_PROBLEM REQUIREMENTS_: How many lines of these entries hold the string "units"? Reply with the number alone.

_TASK DATA_:
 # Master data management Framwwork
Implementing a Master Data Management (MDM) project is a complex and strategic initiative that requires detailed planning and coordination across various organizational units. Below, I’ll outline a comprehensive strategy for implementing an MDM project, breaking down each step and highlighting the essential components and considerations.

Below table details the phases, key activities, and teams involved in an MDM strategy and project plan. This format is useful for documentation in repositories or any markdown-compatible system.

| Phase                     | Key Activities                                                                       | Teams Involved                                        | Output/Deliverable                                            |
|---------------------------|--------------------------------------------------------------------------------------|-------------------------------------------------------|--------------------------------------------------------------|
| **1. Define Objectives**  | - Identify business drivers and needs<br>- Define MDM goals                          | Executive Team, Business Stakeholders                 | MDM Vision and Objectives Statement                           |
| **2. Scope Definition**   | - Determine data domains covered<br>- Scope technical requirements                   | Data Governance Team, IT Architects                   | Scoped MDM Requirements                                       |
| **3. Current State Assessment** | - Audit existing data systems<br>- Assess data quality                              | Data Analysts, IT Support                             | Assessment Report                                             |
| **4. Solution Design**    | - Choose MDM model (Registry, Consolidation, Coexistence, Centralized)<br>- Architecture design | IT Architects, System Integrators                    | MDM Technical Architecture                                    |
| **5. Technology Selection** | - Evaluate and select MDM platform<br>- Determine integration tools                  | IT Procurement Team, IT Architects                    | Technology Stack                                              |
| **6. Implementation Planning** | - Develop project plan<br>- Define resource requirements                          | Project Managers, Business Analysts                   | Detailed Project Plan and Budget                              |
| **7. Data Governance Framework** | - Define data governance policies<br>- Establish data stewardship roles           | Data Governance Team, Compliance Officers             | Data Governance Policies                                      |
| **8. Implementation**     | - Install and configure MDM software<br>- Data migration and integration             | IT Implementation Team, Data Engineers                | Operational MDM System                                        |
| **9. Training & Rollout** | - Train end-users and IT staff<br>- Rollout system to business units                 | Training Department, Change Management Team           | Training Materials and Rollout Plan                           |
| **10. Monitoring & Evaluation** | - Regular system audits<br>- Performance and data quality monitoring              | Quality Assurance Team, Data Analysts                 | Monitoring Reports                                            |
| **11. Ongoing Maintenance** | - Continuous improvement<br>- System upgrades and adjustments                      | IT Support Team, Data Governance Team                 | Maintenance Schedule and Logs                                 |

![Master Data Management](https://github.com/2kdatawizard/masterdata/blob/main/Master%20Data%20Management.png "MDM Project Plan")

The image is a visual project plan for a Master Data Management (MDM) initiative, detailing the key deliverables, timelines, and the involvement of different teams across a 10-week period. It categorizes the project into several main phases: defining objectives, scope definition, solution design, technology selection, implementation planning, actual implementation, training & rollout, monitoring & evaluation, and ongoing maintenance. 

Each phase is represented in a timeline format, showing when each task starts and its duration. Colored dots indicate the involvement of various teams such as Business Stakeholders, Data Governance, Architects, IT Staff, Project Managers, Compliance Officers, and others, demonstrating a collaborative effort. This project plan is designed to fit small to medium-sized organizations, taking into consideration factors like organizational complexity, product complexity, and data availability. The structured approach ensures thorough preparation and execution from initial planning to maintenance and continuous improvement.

_RESPONSE_: 2